** Exercise brief **
Which lines in the records below mention the word "module"? Copy each one out.

** Input **

···

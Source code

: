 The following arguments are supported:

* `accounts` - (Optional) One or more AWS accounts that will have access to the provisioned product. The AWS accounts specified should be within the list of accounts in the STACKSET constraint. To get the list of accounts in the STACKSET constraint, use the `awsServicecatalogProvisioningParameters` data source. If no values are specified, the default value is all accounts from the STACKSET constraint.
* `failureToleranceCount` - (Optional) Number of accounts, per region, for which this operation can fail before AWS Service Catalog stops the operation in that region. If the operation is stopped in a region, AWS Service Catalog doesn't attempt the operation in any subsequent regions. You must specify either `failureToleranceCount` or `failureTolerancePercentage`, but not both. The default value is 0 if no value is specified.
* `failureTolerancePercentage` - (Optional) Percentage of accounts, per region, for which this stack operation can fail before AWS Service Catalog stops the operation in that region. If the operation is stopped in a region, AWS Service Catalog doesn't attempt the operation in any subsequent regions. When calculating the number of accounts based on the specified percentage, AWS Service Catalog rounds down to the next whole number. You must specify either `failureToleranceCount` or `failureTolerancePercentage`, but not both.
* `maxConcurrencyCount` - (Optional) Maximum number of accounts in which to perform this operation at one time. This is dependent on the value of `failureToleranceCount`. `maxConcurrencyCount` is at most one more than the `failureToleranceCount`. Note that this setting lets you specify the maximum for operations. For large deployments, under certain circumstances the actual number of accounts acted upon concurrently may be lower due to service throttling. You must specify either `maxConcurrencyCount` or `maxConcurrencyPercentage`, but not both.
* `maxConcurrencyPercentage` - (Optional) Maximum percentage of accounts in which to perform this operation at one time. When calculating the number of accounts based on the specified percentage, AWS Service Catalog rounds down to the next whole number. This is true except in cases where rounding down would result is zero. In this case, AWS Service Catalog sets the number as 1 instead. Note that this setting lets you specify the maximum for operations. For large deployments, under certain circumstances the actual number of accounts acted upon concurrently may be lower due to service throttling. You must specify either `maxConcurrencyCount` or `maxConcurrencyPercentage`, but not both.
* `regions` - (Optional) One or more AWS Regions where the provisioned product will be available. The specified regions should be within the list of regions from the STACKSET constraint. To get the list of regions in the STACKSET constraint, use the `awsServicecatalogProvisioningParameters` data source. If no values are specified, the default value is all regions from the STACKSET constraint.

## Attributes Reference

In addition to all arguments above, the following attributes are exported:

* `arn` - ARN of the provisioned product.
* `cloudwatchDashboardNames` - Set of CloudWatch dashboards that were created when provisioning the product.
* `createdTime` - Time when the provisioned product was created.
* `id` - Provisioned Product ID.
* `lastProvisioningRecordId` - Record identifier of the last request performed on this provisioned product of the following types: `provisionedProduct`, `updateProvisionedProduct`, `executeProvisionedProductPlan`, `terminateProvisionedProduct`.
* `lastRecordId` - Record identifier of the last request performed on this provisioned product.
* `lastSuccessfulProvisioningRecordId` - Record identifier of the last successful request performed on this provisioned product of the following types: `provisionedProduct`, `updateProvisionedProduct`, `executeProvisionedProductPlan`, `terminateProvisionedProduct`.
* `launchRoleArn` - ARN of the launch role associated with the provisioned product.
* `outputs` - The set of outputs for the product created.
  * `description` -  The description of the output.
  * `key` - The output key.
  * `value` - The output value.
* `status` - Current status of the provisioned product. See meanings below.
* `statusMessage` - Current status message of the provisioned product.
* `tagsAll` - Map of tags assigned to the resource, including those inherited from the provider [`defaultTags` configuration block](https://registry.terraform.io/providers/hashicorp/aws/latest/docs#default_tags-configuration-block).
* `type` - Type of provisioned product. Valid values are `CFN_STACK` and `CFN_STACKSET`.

···

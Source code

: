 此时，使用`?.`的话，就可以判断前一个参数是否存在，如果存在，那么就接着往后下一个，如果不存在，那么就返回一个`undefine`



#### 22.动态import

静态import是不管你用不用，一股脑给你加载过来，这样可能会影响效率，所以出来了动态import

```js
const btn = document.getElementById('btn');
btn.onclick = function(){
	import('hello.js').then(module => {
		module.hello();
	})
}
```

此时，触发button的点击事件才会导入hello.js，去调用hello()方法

···

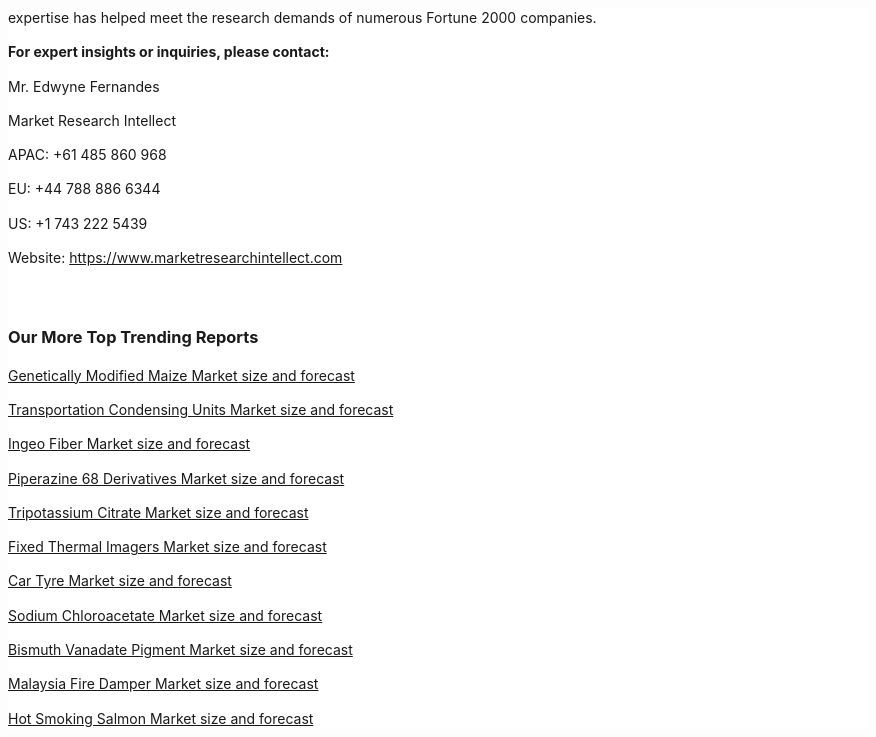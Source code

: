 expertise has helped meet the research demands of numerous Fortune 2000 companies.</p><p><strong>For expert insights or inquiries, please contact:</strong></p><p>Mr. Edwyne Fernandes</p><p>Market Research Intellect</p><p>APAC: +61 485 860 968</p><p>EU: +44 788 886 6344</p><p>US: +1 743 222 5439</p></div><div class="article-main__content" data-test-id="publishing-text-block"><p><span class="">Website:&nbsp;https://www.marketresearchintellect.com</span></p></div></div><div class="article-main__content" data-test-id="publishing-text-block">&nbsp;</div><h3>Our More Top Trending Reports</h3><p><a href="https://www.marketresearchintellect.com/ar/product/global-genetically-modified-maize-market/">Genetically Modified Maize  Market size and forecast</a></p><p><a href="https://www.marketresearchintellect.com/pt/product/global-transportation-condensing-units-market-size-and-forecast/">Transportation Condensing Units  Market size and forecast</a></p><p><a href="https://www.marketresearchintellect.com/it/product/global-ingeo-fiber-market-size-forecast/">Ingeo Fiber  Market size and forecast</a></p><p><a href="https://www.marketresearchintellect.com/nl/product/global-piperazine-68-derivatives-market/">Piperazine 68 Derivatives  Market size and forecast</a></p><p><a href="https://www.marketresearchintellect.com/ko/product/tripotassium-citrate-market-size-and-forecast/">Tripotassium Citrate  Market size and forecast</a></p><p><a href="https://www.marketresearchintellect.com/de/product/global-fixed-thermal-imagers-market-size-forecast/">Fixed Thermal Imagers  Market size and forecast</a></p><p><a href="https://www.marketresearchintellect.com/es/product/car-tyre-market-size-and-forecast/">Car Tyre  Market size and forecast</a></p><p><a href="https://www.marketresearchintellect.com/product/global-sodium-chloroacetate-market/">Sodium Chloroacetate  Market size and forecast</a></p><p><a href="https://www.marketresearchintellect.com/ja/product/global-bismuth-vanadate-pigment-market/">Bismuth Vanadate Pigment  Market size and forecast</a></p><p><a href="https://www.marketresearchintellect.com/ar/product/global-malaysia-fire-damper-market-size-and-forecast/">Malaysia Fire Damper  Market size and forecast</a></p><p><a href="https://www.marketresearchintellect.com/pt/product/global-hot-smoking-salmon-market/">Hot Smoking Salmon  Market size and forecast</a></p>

···

** Answer for the task **
	import('hello.js').then(module => {
		module.hello();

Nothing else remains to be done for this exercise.